All the time she prayed the Lost One would be safe.

  It seemed to take the length of more stories than she could remember to reach the village and Annyeke couldn’t help but be aware of the emptiness at their heels. In the trees and in the air she sensed it, though it did not touch them. Whatever Simon had done or was still doing, the white terror had not attacked them. It was an advantage she could work with, her only one.
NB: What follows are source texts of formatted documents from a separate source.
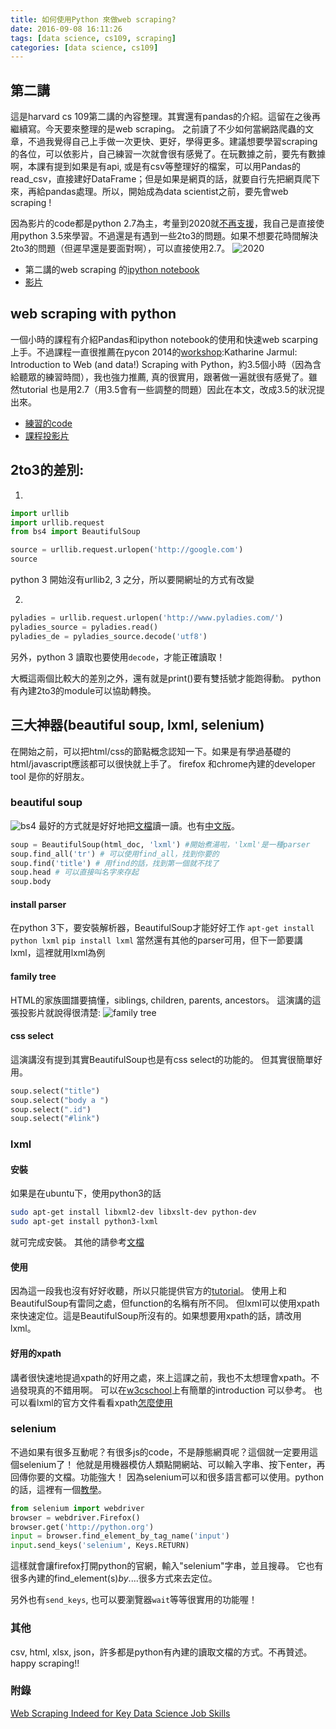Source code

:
 ```yaml
---
title: 如何使用Python 來做web scraping?
date: 2016-09-08 16:11:26
tags: [data science, cs109, scraping]
categories: [data science, cs109]
---
```

## 第二講
這是harvard cs 109第二講的內容整理。其實還有pandas的介紹。這留在之後再繼續寫。今天要來整理的是web scraping。
之前讀了不少如何當網路爬蟲的文章，不過我覺得自己上手做一次更快、更好，學得更多。建議想要學習scraping的各位，可以依影片，自己練習一次就會很有感覺了。在玩數據之前，要先有數據啊，本課有提到如果是有api, 或是有csv等整理好的檔案，可以用Pandas的read_csv，直接建好DataFrame；但是如果是網頁的話，就要自行先把網頁爬下來，再給pandas處理。所以，開始成為data scientist之前，要先會web scraping !

因為影片的code都是python 2.7為主，考量到2020就[不再支援](https://pythonclock.org/)，我自己是直接使用python 3.5來學習。不過還是有遇到一些2to3的問題。如果不想要花時間解決2to3的問題（但遲早還是要面對啊），可以直接使用2.7。
![2020](https://dl.dropboxusercontent.com/u/22163115/Selection_016.png)
- 第二講的web scraping 的[ipython notebook](https://github.com/cs109/2015/blob/master/Lectures/02-DataScraping.ipynb)
- [影片](https://matterhorn.dce.harvard.edu/engage/player/watch.html?id=f7ff1893-fbf7-4909-b44e-12e61a98a677)

<!--more-->

## web scraping with python
一個小時的課程有介紹Pandas和ipython notebook的使用和快速web scarping 上手。不過課程一直很推薦在pycon 2014的[workshop](https://www.youtube.com/watch?v=p1iX0uxM1w8):Katharine Jarmul: Introduction to Web (and data!) Scraping with Python，約3.5個小時（因為含給聽眾的練習時間），我也強力推薦, 真的很實用，跟著做一遍就很有感覺了。雖然tutorial 也是用2.7（用3.5會有一些調整的問題）因此在本文，改成3.5的狀況提出來。
- [練習的code](https://github.com/kjam/python-web-scraping-tutorial)
- [課程投影片](https://docs.google.com/presentation/d/1uHM_esB13VuSf7O1ScGueisnrtu-6usGFD3fs4z5YCE/edit#slide=id.g1267e10d0_095)

## 2to3的差別:
1.
```python
import urllib
import urllib.request
from bs4 import BeautifulSoup
```
```python
source = urllib.request.urlopen('http://google.com')
source
```

python 3 開始沒有urllib2, 3 之分，所以要開網址的方式有改變

2.
```python
pyladies = urllib.request.urlopen('http://www.pyladies.com/')
pyladies_source = pyladies.read()
pyladies_de = pyladies_source.decode('utf8')
```
另外，python 3 讀取也要使用`decode`，才能正確讀取！

大概這兩個比較大的差別之外，還有就是print()要有雙括號才能跑得動。
python 有內建2to3的module可以協助轉換。

## 三大神器(beautiful soup, lxml, selenium)
在開始之前，可以把html/css的節點概念認知一下。如果是有學過基礎的html/javascript應該都可以很快就上手了。
firefox 和chrome內建的developer tool 是你的好朋友。

### beautiful soup
![bs4](https://dl.dropboxusercontent.com/u/22163115/Selection_014.png)
最好的方式就是好好地把[文檔](https://www.crummy.com/software/BeautifulSoup/bs4/doc/)讀一讀。也有[中文版](https://www.crummy.com/software/BeautifulSoup/bs4/doc.zh/)。
```python
soup = BeautifulSoup(html_doc, 'lxml') #開始煮湯啦，'lxml'是一種parser
soup.find_all('tr') # 可以使用find_all，找到你要的
soup.find('title') # 用find的話，找到第一個就不找了
soup.head # 可以直接叫名字來存起
soup.body
```

#### install parser
在python 3下，要安裝解析器，BeautifulSoup才能好好工作
`apt-get install python lxml`
`pip install lxml`
當然還有其他的parser可用，但下一節要講lxml，這裡就用lxml為例

#### family tree
HTML的家族圖譜要搞懂，siblings, children, parents, ancestors。
這演講的這張投影片就說得很清楚:
![family tree](https://dl.dropboxusercontent.com/u/22163115/Selection_015.png)
#### css select
這演講沒有提到其實BeautifulSoup也是有css select的功能的。
但其實很簡單好用。
```python
soup.select("title")
soup.select("body a ")
soup.select(".id")
soup.select("#link")
```

### lxml
#### 安裝
如果是在ubuntu下，使用python3的話
```bash
sudo apt-get install libxml2-dev libxslt-dev python-dev
sudo apt-get install python3-lxml
```
就可完成安裝。
其他的請參考[文檔](http://lxml.de/installation.html)

#### 使用
因為這一段我也沒有好好收聽，所以只能提供官方的[tutorial](http://lxml.de/tutorial.html)。
使用上和BeautifulSoup有雷同之處，但function的名稱有所不同。
但lxml可以使用xpath 來快速定位。這是BeautifulSoup所沒有的。如果想要用xpath的話，請改用
lxml。

#### 好用的xpath
講者很快速地提過xpath的好用之處，來上這課之前，我也不太想理會xpath。不過發現真的不錯用啊。
可以在[w3cschool](http://www.w3schools.com/xsl/xpath_intro.asp)上有簡單的introduction 可以參考。
也可以看lxml的官方文件看看xpath[怎麼使用](http://lxml.de/xpathxslt.html#the-xpath-method)

### selenium
不過如果有很多互動呢？有很多js的code，不是靜態網頁呢？這個就一定要用這個selenium了！
他就是用機器模仿人類點開網站、可以輸入字串、按下enter，再回傳你要的文檔。功能強大！
因為selenium可以和很多語言都可以使用。python 的話，這裡有一個[教學](https://selenium-python.readthedocs.io/)。
```python
from selenium import webdriver
browser = webdriver.Firefox()
browser.get('http://python.org')
input = browser.find_element_by_tag_name('input')
input.send_keys('selenium', Keys.RETURN)
```
這樣就會讓firefox打開python的官網，輸入"selenium"字串，並且搜尋。
它也有很多內建的find_element(s)_by_....很多方式來去定位。

另外也有`send_keys`, 也可以要瀏覽器`wait`等等很實用的功能喔！

### 其他
csv, html, xlsx, json，許多都是python有內建的讀取文檔的方式。不再贊述。
happy scraping!!

### 附錄
[Web Scraping Indeed for Key Data Science Job Skills](https://jessesw.com/Data-Science-Skills/)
  When the ruined houses appeared, Annyeke blinked. Even though she’d known Lammas had been severely damaged by the mind-wars in Gathandria, she hadn’t seen the results for herself. Piles of broken stone and tile lay scattered across the snowy path, and the small remnants of houses which remained were barely holding together. Though at her next glance she couldn’t really tell how solid or well-constructed they had been in the first place. Lord Tregannon obviously did not set great store on the concept of providing for all reasonably, whether rich or poor. Typical man, she couldn’t help thinking, and then brought herself up short. No matter whose individual fault it was, it was up to the Gathandrian city to oversee the welfare of these lands. They had not done so here, so the blame must be shared.

  Putting aside her thoughts of future judgement, the First Elder of Gathandria turned and scanned the path along which they had hurried as the people huddled in behind her. The whiteness hovered in the trees though she thought it might be less intense. She couldn’t see any sign of Simon and cursed quietly under her breath. She needed the Lost One with her. More importantly, she wished with all her blood and bone Johan was with her, but it was impossible.

  “What shall we do?” the question came from the boy at her side, still clutching her hand. “Where’s my master’s scribe?”

  Another question she had no answer to, but as the woman in charge she had to make a decision.

  “I don’t know where the Scribe is right now,” she said, “but he will be with us soon. Until then we need to reach shelter. Tell me, which is the safest house in the village?”